Depuis lors, la panique a touché les principales places
financières mondiales. Il a fallu une décision de la Fed d’abaisser son
taux directeur de 0,75%, prise en urgence avant l’ouverture des
marchés, pour prévenir un dérapage catastrophique des cours. De
nombreux analystes pensent désormais qu’une récession est inévitable,
peut-être longue et douloureuse. Quelques uns parlent même de
« dépression. »
Quoi qu’il en soit, l’économie américaine sortira de
cette crise significativement affaiblie, largement à cause de sa
dépendance inévitable aux importations pétrolières. Durant la dernière
décennie, ce pays a gaspillé approximativement 1 500 milliards de
dollars en importation de pétrole, dont la majeure partie a été
déversée dans les réservoirs de véhicules au rendement énergétique
absurdement inefficace, qui transportaient leurs passagers sur les
longs trajets quotidiens les menant de leurs lointaines banlieues à
leur travail aux centres des villes.
Aujourd’hui, une bonne part de cet argent se retrouve dans les fonds souverains d’investissement.

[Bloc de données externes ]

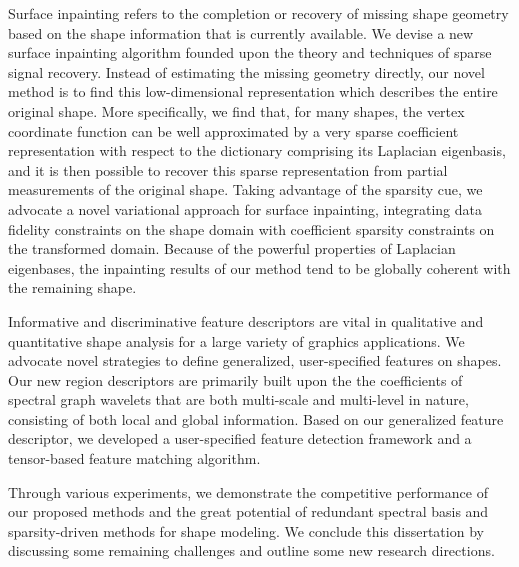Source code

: \documentclass[12pt,letterpaper,twosided]{report}
\numberwithin{equation}{section}
\begin{document}
Surface inpainting refers to the completion or recovery of missing shape geometry
based on the shape information that is currently available. We devise a new surface
inpainting algorithm founded upon the theory and techniques of sparse signal recovery.
Instead of estimating the missing geometry directly, our novel method is to
find this low-dimensional representation which describes the entire
original shape. More specifically, we find that, for many shapes, the
vertex coordinate function can be well approximated by a very sparse coefficient
representation with respect to the dictionary comprising its
Laplacian eigenbasis, and it is then possible to recover this sparse
representation from partial measurements of the original shape.
Taking advantage of the sparsity cue, we advocate a novel
variational approach for surface inpainting, integrating data
fidelity constraints on the shape domain with coefficient sparsity
constraints on the transformed domain. Because of the powerful
properties of Laplacian eigenbases, the inpainting results of our
method tend to be globally coherent with the remaining shape.

Informative and discriminative feature descriptors are vital in
qualitative and quantitative shape analysis for a large variety of
graphics applications. We advocate novel strategies to define generalized,
user-specified features on shapes. Our new region descriptors
are primarily built upon the the coefficients of spectral graph wavelets
that are both multi-scale and multi-level in nature, consisting of both
local and global information. Based on our generalized feature descriptor,
we developed a user-specified feature detection framework and a tensor-based
feature matching algorithm.

Through various experiments, we demonstrate the competitive performance of our
proposed methods and the great potential of redundant spectral basis and sparsity-driven
methods for shape modeling. We conclude this dissertation
by discussing some remaining challenges and outline some new research directions.

\tableofcontents

\clearpage
{}
{}
\listoffigures

\clearpage
{}
{}
\listoftables


\end{document}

Les américains devraient s’habituer à cette appellation. Elle désigne
les agences gouvernementales, comme la Kowait Investment Authority et
la Abu Dhabi Investment Authority, qui contrôlent ces monceaux de
richesse. Ces fonds détiennent des actifs pour un montant de 3 000
milliards, et avec le flot des pétro-dollars qui continue de se
déverser chaque jour dans les états producteurs, on s’attend à ce
qu’ils gèrent 12 000 milliards en 2015.
Que font ces fonds souverains de cette masse d’argent ? D’abord, ils achètent
les meilleurs actifs américains à des prix défiant toute concurrence.
Durant ces derniers mois, les fonds souverains du Golfe Persique ont
pris des participations importantes dans nombre de grandes firmes
américaines, leur donnant un droit de regard sur la gestion future de
ces entreprises. La Kowait Investment Authority a récemment acquis une
participation dans la Citigroup pour 12 milliards et une autre de 6,5
milliards dans Merrill Lynch. Le fonds d’Abu Dhabi a investi 7,5
milliards dans Citigroup et la société Mudabala Development a acquis
une participation de 1,5 milliards dans le groupe Carlyle.
Ces acquisitions ne sont qu’une petite partie d’un
transfert massif et irréversible de richesse, à partir des Etats-Unis
en direction des états pétroliers du Moyen Orient et de la Russie, elle
aussi richement dotée en pétrole. Ces pays, note le FMI, ont reçu 750
milliards en 2007, et ce montant devrait encore croître durant les
années à venir. Ce que cela signifie, c’est non seulement la poursuite
de l’affaiblissement de l’économie américaine, mais un déclin parallèle
de son poids politique sur la scène mondiale.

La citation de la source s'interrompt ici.